## Work required
Could each entry be returned exactly as it appears?

(Source data)
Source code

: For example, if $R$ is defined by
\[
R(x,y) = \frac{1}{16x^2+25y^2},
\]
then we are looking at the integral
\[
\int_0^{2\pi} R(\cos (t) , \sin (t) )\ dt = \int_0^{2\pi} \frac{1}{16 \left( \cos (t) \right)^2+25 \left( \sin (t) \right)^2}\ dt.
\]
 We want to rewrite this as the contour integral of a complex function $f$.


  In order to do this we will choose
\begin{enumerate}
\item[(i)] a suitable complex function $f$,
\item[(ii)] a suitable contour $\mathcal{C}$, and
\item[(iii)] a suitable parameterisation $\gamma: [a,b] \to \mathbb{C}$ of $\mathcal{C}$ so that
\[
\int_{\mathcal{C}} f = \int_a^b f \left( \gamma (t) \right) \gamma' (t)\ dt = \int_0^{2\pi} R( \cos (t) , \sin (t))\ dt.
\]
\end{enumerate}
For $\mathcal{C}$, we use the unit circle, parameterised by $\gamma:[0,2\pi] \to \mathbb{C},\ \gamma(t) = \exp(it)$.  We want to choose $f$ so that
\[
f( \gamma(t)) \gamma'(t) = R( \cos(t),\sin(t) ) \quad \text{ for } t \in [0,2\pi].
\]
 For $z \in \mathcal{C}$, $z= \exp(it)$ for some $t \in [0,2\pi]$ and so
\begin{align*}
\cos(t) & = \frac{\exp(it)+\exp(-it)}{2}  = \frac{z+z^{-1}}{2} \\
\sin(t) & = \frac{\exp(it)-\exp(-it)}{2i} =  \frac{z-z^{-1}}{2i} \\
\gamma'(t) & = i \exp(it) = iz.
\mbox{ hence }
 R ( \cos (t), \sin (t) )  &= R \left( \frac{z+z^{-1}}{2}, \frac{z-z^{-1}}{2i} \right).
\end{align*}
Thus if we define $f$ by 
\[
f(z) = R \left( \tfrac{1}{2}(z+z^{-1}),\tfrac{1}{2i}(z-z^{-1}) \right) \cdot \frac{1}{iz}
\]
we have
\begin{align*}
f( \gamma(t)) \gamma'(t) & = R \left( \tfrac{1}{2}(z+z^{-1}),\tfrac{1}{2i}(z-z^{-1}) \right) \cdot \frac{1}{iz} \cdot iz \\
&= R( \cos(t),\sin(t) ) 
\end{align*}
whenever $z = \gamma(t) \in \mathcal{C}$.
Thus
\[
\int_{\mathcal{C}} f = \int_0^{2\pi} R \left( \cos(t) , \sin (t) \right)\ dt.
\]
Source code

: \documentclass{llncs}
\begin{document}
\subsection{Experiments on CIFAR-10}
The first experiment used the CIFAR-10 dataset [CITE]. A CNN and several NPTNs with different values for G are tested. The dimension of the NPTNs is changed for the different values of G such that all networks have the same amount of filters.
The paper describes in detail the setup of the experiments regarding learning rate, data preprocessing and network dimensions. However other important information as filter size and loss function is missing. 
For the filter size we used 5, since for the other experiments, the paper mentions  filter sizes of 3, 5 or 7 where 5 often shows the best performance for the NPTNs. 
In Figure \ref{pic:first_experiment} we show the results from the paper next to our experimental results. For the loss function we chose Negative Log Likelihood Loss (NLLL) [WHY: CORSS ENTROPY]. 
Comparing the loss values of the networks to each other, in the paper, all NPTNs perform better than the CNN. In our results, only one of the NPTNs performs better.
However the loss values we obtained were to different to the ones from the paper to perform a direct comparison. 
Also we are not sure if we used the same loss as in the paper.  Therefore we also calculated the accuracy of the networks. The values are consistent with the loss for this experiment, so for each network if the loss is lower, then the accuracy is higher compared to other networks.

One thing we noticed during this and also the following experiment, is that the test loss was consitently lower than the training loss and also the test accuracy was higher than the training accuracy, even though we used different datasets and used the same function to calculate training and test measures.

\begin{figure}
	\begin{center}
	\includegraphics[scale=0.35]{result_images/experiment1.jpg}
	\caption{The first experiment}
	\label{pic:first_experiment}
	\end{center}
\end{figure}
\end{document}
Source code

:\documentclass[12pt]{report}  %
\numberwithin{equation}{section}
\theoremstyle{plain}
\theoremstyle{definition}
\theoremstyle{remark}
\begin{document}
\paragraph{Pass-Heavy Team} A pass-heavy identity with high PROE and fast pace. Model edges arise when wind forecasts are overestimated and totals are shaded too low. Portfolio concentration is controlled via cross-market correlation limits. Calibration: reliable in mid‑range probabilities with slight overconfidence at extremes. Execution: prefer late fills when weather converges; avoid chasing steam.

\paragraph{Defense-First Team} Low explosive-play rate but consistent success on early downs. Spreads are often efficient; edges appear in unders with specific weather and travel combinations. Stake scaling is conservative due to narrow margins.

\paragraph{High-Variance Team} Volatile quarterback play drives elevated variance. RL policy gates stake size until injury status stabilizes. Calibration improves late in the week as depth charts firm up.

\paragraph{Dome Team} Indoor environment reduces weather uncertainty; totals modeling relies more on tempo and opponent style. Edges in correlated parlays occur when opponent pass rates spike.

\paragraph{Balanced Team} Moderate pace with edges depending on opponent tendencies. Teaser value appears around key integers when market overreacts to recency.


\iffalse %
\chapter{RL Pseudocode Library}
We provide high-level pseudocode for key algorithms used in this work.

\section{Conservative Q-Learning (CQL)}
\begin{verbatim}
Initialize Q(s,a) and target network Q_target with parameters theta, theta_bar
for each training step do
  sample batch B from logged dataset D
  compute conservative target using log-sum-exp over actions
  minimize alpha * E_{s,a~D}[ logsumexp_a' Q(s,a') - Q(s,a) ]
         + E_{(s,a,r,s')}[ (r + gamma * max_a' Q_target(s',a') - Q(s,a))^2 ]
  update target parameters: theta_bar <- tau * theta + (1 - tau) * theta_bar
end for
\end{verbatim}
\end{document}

## Reply
Source code

: For example, if $R$ is defined by
\[
R(x,y) = \frac{1}{16x^2+25y^2},
\]
then we are looking at the integral
\[
\int_0^{2\pi} R(\cos (t) , \sin (t) )\ dt = \int_0^{2\pi} \frac{1}{16 \left( \cos (t) \right)^2+25 \left( \sin (t) \right)^2}\ dt.
\]
 We want to rewrite this as the contour integral of a complex function $f$.


  In order to do this we will choose
\begin{enumerate}
\item[(i)] a suitable complex function $f$,
\item[(ii)] a suitable contour $\mathcal{C}$, and
\item[(iii)] a suitable parameterisation $\gamma: [a,b] \to \mathbb{C}$ of $\mathcal{C}$ so that
\[
\int_{\mathcal{C}} f = \int_a^b f \left( \gamma (t) \right) \gamma' (t)\ dt = \int_0^{2\pi} R( \cos (t) , \sin (t))\ dt.
\]
\end{enumerate}
For $\mathcal{C}$, we use the unit circle, parameterised by $\gamma:[0,2\pi] \to \mathbb{C},\ \gamma(t) = \exp(it)$.  We want to choose $f$ so that
\[
f( \gamma(t)) \gamma'(t) = R( \cos(t),\sin(t) ) \quad \text{ for } t \in [0,2\pi].
\]
 For $z \in \mathcal{C}$, $z= \exp(it)$ for some $t \in [0,2\pi]$ and so
\begin{align*}
\cos(t) & = \frac{\exp(it)+\exp(-it)}{2}  = \frac{z+z^{-1}}{2} \\
\sin(t) & = \frac{\exp(it)-\exp(-it)}{2i} =  \frac{z-z^{-1}}{2i} \\
\gamma'(t) & = i \exp(it) = iz.
\mbox{ hence }
 R ( \cos (t), \sin (t) )  &= R \left( \frac{z+z^{-1}}{2}, \frac{z-z^{-1}}{2i} \right).
\end{align*}
Thus if we define $f$ by 
\[
f(z) = R \left( \tfrac{1}{2}(z+z^{-1}),\tfrac{1}{2i}(z-z^{-1}) \right) \cdot \frac{1}{iz}
\]
we have
\begin{align*}
f( \gamma(t)) \gamma'(t) & = R \left( \tfrac{1}{2}(z+z^{-1}),\tfrac{1}{2i}(z-z^{-1}) \right) \cdot \frac{1}{iz} \cdot iz \\
&= R( \cos(t),\sin(t) ) 
\end{align*}
whenever $z = \gamma(t) \in \mathcal{C}$.
Thus
\[
\int_{\mathcal{C}} f = \int_0^{2\pi} R \left( \cos(t) , \sin (t) \right)\ dt.
\]
Source code

: \documentclass{llncs}
\begin{document}
\subsection{Experiments on CIFAR-10}
The first experiment used the CIFAR-10 dataset [CITE]. A CNN and several NPTNs with different values for G are tested. The dimension of the NPTNs is changed for the different values of G such that all networks have the same amount of filters.
The paper describes in detail the setup of the experiments regarding learning rate, data preprocessing and network dimensions. However other important information as filter size and loss function is missing. 
For the filter size we used 5, since for the other experiments, the paper mentions  filter sizes of 3, 5 or 7 where 5 often shows the best performance for the NPTNs. 
In Figure \ref{pic:first_experiment} we show the results from the paper next to our experimental results. For the loss function we chose Negative Log Likelihood Loss (NLLL) [WHY: CORSS ENTROPY]. 
Comparing the loss values of the networks to each other, in the paper, all NPTNs perform better than the CNN. In our results, only one of the NPTNs performs better.
However the loss values we obtained were to different to the ones from the paper to perform a direct comparison. 
Also we are not sure if we used the same loss as in the paper.  Therefore we also calculated the accuracy of the networks. The values are consistent with the loss for this experiment, so for each network if the loss is lower, then the accuracy is higher compared to other networks.

One thing we noticed during this and also the following experiment, is that the test loss was consitently lower than the training loss and also the test accuracy was higher than the training accuracy, even though we used different datasets and used the same function to calculate training and test measures.

\begin{figure}
	\begin{center}
	\includegraphics[scale=0.35]{result_images/experiment1.jpg}
	\caption{The first experiment}
	\label{pic:first_experiment}
	\end{center}
\end{figure}
\end{document}
Source code

:\documentclass[12pt]{report}  %
\numberwithin{equation}{section}
\theoremstyle{plain}
\theoremstyle{definition}
\theoremstyle{remark}
\begin{document}
\paragraph{Pass-Heavy Team} A pass-heavy identity with high PROE and fast pace. Model edges arise when wind forecasts are overestimated and totals are shaded too low. Portfolio concentration is controlled via cross-market correlation limits. Calibration: reliable in mid‑range probabilities with slight overconfidence at extremes. Execution: prefer late fills when weather converges; avoid chasing steam.

\paragraph{Defense-First Team} Low explosive-play rate but consistent success on early downs. Spreads are often efficient; edges appear in unders with specific weather and travel combinations. Stake scaling is conservative due to narrow margins.

\paragraph{High-Variance Team} Volatile quarterback play drives elevated variance. RL policy gates stake size until injury status stabilizes. Calibration improves late in the week as depth charts firm up.

\paragraph{Dome Team} Indoor environment reduces weather uncertainty; totals modeling relies more on tempo and opponent style. Edges in correlated parlays occur when opponent pass rates spike.

\paragraph{Balanced Team} Moderate pace with edges depending on opponent tendencies. Teaser value appears around key integers when market overreacts to recency.


\iffalse %
\chapter{RL Pseudocode Library}
We provide high-level pseudocode for key algorithms used in this work.

\section{Conservative Q-Learning (CQL)}
\begin{verbatim}
Initialize Q(s,a) and target network Q_target with parameters theta, theta_bar
for each training step do
  sample batch B from logged dataset D
  compute conservative target using log-sum-exp over actions
  minimize alpha * E_{s,a~D}[ logsumexp_a' Q(s,a') - Q(s,a) ]
         + E_{(s,a,r,s')}[ (r + gamma * max_a' Q_target(s',a') - Q(s,a))^2 ]
  update target parameters: theta_bar <- tau * theta + (1 - tau) * theta_bar
end for
\end{verbatim}
\end{document}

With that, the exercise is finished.